Humor aside, in a genre that tends to treat women as spoils of a successful male hustle, a female rapping about equaling the sexual playing field is a deeply political statement. And Lil’ Kim didn’t stop there.

From anal to Plan B, no topic was off limits. Tracks like “We Don’t Need It” and “Big Momma Thang” engaged in a social dialogue about women’s sexual agency. A female MC spitting about busting a nut, or more specifically, her nut, was radical then and remains radical now. Turning the hip-hop narrative on its ear, Lil’ Kim became the pimp, the objectifier. In her eyes, men were the disposable ones (“Suck him to sleep, I took the keys to the jeep / Tell him ‘I’ll be back,’ go fuck with some other cats,”) vessels for female satisfaction rather than the other way around. And if a player didn’t perform his “duty,” Queen Bee’s vengeance was swift, as she kicked their asses to the curb.

Now, don’t get this twisted. Lil’ Kim wasn’t exactly advocating for gender equality, but rather rapping about female dominance. But before you condemn her for spewing divisive rhetoric, consider the era she was operating within.
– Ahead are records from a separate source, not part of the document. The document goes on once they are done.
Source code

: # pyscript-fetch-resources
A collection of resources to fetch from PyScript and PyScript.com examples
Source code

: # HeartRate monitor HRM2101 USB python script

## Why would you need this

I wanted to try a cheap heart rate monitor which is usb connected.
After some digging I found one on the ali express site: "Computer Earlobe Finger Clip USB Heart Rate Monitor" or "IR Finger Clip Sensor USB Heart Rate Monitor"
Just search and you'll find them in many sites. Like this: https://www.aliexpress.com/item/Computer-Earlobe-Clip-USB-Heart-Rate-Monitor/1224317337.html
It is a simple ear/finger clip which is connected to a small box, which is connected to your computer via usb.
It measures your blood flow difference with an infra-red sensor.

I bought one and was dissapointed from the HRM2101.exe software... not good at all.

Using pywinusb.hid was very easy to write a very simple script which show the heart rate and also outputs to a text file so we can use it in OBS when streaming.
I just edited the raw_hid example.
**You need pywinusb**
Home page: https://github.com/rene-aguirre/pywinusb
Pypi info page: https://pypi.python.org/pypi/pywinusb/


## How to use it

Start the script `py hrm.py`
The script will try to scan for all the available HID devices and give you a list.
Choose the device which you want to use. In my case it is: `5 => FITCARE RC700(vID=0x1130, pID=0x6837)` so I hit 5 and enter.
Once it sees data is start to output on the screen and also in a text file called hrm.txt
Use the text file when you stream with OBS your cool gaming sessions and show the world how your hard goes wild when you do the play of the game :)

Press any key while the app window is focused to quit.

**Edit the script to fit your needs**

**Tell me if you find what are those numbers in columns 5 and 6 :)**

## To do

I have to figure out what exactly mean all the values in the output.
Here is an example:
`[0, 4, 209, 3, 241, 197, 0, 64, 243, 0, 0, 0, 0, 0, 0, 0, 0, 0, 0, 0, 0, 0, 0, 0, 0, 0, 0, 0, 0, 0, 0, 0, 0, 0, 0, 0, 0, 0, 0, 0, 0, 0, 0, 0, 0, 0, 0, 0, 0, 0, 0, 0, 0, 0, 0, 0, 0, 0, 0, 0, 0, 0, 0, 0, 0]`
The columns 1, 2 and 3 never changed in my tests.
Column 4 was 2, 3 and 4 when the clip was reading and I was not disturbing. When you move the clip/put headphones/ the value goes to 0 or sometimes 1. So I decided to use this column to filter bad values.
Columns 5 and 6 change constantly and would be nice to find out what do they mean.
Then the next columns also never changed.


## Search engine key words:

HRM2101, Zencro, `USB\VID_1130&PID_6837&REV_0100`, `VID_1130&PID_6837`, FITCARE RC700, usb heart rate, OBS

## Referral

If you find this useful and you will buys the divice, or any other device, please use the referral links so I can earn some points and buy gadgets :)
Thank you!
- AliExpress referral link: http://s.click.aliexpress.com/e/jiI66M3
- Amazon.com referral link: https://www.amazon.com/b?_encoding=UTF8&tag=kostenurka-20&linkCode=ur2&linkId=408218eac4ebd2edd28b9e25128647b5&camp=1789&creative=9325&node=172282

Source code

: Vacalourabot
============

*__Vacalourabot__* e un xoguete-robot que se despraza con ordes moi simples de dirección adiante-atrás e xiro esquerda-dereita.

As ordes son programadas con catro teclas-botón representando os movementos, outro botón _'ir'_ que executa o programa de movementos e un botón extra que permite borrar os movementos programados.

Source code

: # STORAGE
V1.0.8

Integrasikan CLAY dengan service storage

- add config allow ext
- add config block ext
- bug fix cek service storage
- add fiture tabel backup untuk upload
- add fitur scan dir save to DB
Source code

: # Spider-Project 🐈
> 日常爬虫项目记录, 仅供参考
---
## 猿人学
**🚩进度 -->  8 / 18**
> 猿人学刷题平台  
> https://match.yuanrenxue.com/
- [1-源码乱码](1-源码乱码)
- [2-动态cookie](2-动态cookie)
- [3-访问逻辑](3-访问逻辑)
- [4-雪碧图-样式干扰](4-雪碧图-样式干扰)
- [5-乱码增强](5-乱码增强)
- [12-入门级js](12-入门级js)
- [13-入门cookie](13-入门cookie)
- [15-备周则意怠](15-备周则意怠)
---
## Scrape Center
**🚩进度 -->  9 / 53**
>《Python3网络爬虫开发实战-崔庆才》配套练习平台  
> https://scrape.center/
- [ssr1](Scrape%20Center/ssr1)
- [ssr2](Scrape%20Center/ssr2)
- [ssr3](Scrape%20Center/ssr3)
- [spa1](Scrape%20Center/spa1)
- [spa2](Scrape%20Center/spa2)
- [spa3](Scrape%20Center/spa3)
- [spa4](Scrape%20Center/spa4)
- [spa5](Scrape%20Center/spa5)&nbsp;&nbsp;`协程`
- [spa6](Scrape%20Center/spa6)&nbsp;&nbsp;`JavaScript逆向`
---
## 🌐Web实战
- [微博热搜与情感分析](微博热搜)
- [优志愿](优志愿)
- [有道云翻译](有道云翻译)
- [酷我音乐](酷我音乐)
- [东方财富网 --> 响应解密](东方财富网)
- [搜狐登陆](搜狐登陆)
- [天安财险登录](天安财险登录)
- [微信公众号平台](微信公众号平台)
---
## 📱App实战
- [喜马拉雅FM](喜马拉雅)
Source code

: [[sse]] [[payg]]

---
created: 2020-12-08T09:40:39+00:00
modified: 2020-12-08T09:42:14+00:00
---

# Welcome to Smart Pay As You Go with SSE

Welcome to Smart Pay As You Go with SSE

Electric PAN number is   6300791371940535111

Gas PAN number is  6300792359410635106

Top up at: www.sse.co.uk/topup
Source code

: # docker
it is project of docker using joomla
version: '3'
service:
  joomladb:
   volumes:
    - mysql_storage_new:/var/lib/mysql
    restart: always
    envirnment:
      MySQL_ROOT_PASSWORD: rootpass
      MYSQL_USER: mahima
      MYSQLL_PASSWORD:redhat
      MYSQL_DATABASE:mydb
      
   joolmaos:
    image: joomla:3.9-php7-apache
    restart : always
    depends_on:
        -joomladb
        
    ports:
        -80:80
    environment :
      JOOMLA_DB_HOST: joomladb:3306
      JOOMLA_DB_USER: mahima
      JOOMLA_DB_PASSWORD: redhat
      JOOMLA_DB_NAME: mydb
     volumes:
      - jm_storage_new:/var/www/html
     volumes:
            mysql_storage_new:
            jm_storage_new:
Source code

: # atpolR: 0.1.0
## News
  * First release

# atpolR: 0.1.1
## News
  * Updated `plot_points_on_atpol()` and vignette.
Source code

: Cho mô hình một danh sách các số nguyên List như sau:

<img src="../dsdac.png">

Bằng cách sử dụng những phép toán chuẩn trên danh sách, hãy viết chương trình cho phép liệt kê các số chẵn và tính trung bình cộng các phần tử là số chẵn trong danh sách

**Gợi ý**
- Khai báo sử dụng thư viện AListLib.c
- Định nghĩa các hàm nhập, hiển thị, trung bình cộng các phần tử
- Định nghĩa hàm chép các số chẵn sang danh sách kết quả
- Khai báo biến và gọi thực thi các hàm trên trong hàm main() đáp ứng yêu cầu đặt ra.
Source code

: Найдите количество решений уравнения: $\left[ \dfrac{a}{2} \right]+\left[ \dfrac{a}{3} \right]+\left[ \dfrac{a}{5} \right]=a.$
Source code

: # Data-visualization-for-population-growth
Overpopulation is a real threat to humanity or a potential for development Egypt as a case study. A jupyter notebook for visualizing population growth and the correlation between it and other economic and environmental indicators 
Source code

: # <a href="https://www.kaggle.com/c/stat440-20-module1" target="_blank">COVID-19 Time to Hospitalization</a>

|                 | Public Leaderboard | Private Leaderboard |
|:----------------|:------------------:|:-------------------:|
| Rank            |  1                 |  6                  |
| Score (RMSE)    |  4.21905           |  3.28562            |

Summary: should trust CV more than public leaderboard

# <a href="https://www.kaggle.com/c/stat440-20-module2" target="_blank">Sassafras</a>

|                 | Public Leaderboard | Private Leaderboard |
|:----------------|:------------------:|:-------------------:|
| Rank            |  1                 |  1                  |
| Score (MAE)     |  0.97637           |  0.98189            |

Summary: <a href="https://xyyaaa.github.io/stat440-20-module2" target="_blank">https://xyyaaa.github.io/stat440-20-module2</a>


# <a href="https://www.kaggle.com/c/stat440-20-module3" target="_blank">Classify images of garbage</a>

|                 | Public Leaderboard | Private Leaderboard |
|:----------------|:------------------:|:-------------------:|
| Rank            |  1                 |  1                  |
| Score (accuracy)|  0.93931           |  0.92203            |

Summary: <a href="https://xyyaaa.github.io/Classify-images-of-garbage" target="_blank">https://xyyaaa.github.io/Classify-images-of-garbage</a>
The mid-1990’s was the heyday of gangsta rap, and marked a coast-to-coast hip-hop explosion that would produce some of the genre’s most memorable MCs—most of them male.

Hip-hop became to the mainstream what rock was in the 60’s, if you will: the music kids blasted that parents misunderstood. And the rappers themselves became heroes, gods even. This meant it was Notorious B.I.G. and 2Pac’s world, and in their world it took extremes to get people’s attention. Fuck, to even receive a little buzz Lil’ Kim had to link up with Biggie, if that doesn’t articulate how stacked the chips were then against female hip-hop artists, I don’t know what does. But while she may have been Biggie’s protégé, Lil’ Kim made it abundantly clear she would not be lost in his shadow.

It wasn’t only her message that made Lil’ Kim revolutionary, but how she expressed it. The girl was nasty. Withholding no detail from the listener, we got a play-by-play of exactly what went down, where, and how. She didn’t just say eat me out, she said, “Now kiss the lips without teeth.” Her fashion, in extension of her music, also emulated her love of taking it too far. She was every color of the rainbow in the music video for “Crush On You”, and let’s not (though how could we ever) forget her iconic 2001 VMA’s purple pasty look.

In 2017, it’s easy to downplay Lil’ Kim achievement with Hard Core—but Big Momma Thang was fearless, and her lyrics will still make you blush. The only downside is that perhaps it was an album so loud that it rendered the entire career that followed underwhelming. Like The Miseducation of Lauryn Hill, maybe Hard Core was the kind of record that set the bar too high for its creator, because even 20 years later, no female MC has ever come close to its level of thought-provoking, political vulgarity.

And although Nicki Minaj, the millennial answer to the female G.O.A.T., carries on the torch of gangstress, her bars seem positively PC in comparison to Kim’s obscenity. It’s a shame the pair seem to dislike one another so much, for both are prime examples of unapologetic female agency. The cover art of Minaj’s 2014 hit single “Anaconda” is reminiscent of the promotional poster for Hard Core, which likewise featured its artist squatting, legs spread in lingerie.

Maybe hip-hop hypersexualizes women, but Lil’ Kim sexualized herself. And thank god for that, because after 2000 years it was about time the roles were switched. Hard Core spent 47 weeks on the charts, so that’s 47 weeks worth of sexual dialogue fostered. The album has since been certified double platinum.

So let’s give credit where credit is due, because Lil’ Kim’s kind of nasty never goes out of style.